Katharine Colton 1, Christopher T Richards 1,3, Peter B Pruitt 1,3, Scott J Mendelson 2,3, Jane L Holl 3, Andrew M Naidech 2,3, Shyam Prabhakaran 4, Matthew B Maas 2,3
PMCID: PMC6954314  NIHMSID: NIHMS1545283  PMID: 31839545

Abstract

Background & Aim:

Performance measures have been extensively studied for acute ischemic stroke, leading to guideline-established benchmarks. Factors influencing care efficiency for intracerebral hemorrhage (ICH) are not well delineated. We sought to identify factors associated with early recognition of ICH and to assess the association between early recognition and completion of emergency care tasks.

Methods:

Consecutive patients with spontaneous ICH were enrolled in an observational cohort study conducted from 2009 to 2017 at an urban comprehensive stroke center, excluding patient transferred from other hospitals. We used stroke team activation as the indicator of early recognition and measured completion times for multiple ICH-relevant performance metrics including door to CT acquisition and door to hemostatic medication initiation.

Results:

We studied 204 cases. All stroke-related performance times were faster in patients managed with stroke team activation compared to no activation, including quicker door to CT acquisition (median 24 versus 48 minutes, p<0.001) and door to hemostatic medication initiation (63 versus 99 minutes, p=0.005). These associations were confirmed in adjusted models. Stroke codes were activated in 43% of cases and were more likely in patients with shorter onset-to-arrival times, higher NIHSS scores, and higher GCS scores.

Conclusions:

Stroke team activation was associated with more rapid diagnostic and therapeutic interventions for patients with ICH, but activation did not occur in the majority of cases, implying absence of early recognition. A stroke team activation process improves care performance, but leveraging the advantages of existing systems will require improved triage tools to identify ICH in the acute setting.
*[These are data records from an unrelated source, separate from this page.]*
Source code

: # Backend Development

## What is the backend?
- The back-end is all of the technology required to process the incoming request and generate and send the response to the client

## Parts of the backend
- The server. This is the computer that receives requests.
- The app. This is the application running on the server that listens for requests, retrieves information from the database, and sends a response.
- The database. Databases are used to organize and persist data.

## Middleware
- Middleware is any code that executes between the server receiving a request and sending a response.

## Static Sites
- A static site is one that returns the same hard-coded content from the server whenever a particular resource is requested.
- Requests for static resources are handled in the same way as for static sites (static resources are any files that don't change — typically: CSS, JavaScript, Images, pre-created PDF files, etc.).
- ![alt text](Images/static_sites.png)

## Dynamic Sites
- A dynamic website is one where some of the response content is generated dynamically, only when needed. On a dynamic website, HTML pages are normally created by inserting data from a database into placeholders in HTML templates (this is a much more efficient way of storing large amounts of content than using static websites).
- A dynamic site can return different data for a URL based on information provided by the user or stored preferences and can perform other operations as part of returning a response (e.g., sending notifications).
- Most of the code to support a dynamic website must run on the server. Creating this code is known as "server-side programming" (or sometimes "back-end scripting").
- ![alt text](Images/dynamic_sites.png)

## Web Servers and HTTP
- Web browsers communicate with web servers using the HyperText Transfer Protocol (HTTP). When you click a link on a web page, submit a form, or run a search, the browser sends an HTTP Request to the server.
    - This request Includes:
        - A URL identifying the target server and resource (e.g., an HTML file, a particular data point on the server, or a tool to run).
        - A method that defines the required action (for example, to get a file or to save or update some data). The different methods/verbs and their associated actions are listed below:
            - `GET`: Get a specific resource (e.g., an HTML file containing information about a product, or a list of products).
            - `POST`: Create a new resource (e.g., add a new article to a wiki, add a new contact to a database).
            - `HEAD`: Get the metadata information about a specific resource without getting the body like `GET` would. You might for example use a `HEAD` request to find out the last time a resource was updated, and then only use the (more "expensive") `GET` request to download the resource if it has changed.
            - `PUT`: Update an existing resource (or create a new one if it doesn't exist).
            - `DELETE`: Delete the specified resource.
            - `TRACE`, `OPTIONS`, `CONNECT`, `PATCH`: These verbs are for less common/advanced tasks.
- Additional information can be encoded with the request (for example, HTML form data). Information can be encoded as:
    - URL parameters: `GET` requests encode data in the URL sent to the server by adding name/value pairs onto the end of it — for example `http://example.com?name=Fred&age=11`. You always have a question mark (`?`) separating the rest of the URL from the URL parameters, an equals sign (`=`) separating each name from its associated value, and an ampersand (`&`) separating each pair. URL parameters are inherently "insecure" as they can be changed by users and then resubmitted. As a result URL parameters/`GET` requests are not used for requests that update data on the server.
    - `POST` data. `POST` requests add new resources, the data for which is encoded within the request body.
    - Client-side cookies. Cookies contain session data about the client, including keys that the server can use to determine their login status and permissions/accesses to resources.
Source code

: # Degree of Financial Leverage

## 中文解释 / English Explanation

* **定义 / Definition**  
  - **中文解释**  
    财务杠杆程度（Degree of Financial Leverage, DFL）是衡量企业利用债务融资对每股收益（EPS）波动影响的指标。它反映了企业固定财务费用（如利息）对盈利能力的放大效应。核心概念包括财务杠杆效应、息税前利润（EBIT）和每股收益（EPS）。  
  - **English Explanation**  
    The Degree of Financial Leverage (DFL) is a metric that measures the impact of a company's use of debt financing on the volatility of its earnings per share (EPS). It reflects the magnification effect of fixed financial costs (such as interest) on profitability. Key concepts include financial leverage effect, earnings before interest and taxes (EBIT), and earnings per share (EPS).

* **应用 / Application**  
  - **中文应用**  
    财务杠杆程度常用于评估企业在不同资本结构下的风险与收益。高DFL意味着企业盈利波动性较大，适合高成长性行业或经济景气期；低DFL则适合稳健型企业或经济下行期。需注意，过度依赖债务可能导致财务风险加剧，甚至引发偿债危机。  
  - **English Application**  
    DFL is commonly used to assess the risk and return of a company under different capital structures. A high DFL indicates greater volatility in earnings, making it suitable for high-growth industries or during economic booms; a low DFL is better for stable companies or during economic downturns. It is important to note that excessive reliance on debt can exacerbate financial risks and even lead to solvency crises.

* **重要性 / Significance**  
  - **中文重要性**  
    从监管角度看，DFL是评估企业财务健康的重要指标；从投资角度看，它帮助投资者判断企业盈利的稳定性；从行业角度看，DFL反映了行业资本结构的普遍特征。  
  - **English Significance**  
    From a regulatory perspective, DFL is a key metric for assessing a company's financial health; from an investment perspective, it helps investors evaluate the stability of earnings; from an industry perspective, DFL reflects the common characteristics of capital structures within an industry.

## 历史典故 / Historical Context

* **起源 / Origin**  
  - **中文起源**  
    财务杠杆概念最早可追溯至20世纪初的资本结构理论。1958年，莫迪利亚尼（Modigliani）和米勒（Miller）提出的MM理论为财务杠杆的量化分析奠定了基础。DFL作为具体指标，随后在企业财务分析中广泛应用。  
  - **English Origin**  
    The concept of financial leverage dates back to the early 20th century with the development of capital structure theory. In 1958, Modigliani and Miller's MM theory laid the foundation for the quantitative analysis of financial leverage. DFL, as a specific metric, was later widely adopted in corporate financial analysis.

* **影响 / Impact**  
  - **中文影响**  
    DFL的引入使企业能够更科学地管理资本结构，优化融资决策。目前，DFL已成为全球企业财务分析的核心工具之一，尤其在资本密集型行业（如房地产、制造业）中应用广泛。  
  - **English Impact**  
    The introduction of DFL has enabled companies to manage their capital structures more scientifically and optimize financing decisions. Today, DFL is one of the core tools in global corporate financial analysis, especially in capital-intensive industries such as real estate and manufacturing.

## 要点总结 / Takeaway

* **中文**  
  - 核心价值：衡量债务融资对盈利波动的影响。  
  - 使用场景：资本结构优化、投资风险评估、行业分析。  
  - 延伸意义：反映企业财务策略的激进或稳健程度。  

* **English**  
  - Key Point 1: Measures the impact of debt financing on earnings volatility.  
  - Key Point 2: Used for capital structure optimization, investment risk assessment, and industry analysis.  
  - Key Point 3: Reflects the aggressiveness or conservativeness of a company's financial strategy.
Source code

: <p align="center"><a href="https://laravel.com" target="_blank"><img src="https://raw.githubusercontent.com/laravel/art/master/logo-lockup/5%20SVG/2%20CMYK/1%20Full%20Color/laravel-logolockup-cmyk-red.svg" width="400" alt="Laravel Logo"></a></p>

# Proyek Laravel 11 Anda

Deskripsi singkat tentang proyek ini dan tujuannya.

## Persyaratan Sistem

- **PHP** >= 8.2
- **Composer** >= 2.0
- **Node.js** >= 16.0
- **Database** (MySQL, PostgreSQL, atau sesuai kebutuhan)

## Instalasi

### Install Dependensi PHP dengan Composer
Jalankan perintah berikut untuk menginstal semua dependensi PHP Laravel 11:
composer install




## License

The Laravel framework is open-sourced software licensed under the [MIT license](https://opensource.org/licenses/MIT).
Keywords: performance, emergency, diagnosis, intracerebral hemorrhage, intracranial hemorrhage, stroke

Introduction

A decline in overall stroke mortality has been observed in recent years, although mortality for intracerebral hemorrhage (ICH), the most morbid form of stroke representing 10% of cases, has remained unchanged.13 Performance measures have been extensively studied for acute ischemic stroke, spurred by efforts to increase thrombolysis rates, and more recently, endovascular interventions.4 The benefit of intravenous thrombolysis and endovascular treatments for ischemic stroke generally diminish over time, so benchmarks have been established for process times in acute ischemic stroke interventions and time measurements figure prominently in quality metrics.5 Patients with ICH also experience high risk for early neurologic deterioration, but unlike ischemic stroke, emergency care performance metrics for ICH are fewer and supported by lower quality evidence.5,6

A crucial early step in the emergency care pathway is recognizing that a patient’s presenting symptoms may be due to stroke and activating the emergency stroke system to accelerate evaluation and treatment. In ischemic stroke, unilateral motor deficits and speech impairment are more readily recognized as stroke than subtle, non-specific, or atypical stroke symptoms like dizziness. For example, patients with basilar ischemia often present with signs and symptoms that are less specific for stroke and experience substantial delays in recognition that lead to prolonged door-to-needle times.7,8 In an analogous manner, patients with ICH may experience similar barriers to being recognized as having a stroke, resulting in harmful care delays. The objective of this study was to identify patient-level factors associated with recognition of ICH as a stroke, and to assess whether stroke code activation is associated with faster times to complete critical emergency care tasks.

Methods

Consecutive patients presenting to Northwestern Memorial Hospital with spontaneous ICH between July 2009 and January 2017 were prospectively enrolled in an observational cohort study, as previously reported in detail.9 Patients who were transferred from outside hospitals were excluded. All cases were diagnosed by a board-certified neurointensivist. Patients with ICH attributed to trauma, hemorrhagic conversion of ischemic stroke, structural lesions or vascular malformations were excluded. All patients were admitted to and managed in a neuro-intensive care unit. The Glasgow Coma Scale (GCS) score and National Institutes of Health Stroke Scale (NIHSS) score were prospectively recorded at the time of initial evaluation by a trained neurologist, neurosurgeon, or both. Demographic information, medical history, medication history, standardized clinical instruments, pretreatment blood pressure, laboratory data, imaging data including hematoma volumes, medical management variables, surgical interventions and medical complications were prospectively recorded. Premorbid disability was determined by interview of the patient, family or both and review of the medical record, graded by the modified Rankin Scale (mRS). A best estimate for time of symptom onset or time last known normal was recorded at the time of admission based on history from the patient, family, emergency medical services, and collateral sources.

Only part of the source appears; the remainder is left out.